REQUIRED WORK: Scan the records below for the string "MESH" and return every line where it appears.

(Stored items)
◆ ◆ ◆ ◆ ◆
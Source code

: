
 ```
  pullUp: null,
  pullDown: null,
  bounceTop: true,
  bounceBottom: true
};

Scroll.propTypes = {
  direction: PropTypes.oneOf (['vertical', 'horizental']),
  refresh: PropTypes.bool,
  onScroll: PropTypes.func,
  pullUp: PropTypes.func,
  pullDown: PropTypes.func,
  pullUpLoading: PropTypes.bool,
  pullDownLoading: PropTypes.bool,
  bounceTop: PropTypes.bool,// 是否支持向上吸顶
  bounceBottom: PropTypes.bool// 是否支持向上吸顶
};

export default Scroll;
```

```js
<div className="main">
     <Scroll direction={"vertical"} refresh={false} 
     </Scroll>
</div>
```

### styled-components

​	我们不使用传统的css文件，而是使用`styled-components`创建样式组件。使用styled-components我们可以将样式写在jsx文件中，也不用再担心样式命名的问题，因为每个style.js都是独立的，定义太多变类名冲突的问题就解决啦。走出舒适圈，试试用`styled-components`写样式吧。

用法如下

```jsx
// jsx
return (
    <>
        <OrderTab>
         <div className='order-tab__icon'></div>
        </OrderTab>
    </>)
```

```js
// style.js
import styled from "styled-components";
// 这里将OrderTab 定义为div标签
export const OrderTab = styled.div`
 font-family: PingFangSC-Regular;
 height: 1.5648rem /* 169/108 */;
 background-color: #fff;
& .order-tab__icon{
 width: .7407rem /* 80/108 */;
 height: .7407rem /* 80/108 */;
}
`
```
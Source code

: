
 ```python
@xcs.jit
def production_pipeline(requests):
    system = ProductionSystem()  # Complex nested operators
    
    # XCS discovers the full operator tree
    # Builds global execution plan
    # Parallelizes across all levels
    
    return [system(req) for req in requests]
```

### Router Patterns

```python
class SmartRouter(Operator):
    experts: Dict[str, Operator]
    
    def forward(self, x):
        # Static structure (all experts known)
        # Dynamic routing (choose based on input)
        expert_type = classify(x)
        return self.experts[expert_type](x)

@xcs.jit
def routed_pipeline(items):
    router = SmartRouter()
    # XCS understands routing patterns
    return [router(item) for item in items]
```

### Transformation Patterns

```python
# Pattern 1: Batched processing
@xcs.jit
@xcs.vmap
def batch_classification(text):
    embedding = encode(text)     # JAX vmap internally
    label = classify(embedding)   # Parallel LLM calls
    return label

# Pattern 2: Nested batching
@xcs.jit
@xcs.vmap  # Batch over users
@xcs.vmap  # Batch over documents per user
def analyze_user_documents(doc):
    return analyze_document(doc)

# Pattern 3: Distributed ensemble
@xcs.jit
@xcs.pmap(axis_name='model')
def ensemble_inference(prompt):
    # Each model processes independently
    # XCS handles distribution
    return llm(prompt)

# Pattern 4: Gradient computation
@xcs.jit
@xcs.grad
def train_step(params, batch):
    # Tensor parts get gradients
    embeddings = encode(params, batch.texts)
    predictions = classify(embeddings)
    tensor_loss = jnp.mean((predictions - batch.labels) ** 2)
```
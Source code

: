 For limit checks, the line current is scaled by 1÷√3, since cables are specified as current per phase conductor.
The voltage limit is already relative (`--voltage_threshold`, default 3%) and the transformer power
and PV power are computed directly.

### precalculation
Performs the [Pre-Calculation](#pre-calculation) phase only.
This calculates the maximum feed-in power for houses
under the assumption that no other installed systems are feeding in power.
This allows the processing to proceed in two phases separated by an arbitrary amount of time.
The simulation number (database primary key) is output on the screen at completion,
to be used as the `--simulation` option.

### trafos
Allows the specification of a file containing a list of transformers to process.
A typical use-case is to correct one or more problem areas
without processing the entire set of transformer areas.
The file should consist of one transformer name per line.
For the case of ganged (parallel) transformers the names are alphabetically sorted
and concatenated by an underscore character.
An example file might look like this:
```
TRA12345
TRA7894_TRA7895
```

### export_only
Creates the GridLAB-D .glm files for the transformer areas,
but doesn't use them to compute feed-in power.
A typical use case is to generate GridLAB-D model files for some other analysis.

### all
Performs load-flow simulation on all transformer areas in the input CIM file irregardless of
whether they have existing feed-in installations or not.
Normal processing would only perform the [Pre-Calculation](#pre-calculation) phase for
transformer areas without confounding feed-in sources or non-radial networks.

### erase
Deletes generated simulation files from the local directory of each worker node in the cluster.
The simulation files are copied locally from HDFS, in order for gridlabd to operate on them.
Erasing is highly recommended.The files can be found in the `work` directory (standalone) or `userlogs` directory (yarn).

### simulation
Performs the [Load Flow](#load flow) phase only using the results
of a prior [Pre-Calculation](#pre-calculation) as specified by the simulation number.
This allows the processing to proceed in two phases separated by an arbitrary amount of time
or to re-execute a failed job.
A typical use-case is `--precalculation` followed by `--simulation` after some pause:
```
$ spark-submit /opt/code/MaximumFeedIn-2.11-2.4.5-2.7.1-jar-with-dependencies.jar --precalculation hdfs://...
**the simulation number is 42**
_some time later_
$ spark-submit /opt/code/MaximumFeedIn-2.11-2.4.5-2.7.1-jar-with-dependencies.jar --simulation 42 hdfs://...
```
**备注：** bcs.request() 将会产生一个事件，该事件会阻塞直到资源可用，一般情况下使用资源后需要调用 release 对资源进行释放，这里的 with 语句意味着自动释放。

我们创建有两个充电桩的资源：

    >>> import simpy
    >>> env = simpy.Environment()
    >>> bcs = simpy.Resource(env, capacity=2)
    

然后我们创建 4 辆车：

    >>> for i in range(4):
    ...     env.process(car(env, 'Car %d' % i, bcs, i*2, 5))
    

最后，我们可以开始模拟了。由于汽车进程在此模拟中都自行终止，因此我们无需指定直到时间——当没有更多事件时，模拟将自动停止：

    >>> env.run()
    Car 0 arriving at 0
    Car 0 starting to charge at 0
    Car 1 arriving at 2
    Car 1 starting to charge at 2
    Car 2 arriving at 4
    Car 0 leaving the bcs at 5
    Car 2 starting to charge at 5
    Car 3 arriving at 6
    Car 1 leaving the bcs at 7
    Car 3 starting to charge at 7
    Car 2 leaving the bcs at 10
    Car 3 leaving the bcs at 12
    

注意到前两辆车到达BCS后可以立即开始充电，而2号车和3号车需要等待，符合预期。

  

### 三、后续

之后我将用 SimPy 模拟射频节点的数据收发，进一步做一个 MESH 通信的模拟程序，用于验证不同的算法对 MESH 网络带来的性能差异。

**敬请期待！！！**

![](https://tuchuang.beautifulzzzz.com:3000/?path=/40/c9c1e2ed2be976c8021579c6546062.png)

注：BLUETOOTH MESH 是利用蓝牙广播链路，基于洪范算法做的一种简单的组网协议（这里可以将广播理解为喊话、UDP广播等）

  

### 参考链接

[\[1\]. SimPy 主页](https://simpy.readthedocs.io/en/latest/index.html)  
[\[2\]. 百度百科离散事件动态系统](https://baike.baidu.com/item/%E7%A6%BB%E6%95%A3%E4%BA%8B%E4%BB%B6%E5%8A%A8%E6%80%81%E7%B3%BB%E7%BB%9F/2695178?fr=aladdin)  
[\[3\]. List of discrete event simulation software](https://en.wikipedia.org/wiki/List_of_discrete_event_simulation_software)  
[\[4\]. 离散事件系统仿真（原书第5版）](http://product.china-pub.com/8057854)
◆ ◆ ◆ ◆ ◆
RESPONSE TO THE EXERCISE:
之后我将用 SimPy 模拟射频节点的数据收发，进一步做一个 MESH 通信的模拟程序，用于验证不同的算法对 MESH 网络带来的性能差异。
注：BLUETOOTH MESH 是利用蓝牙广播链路，基于洪范算法做的一种简单的组网协议（这里可以将广播理解为喊话、UDP广播等）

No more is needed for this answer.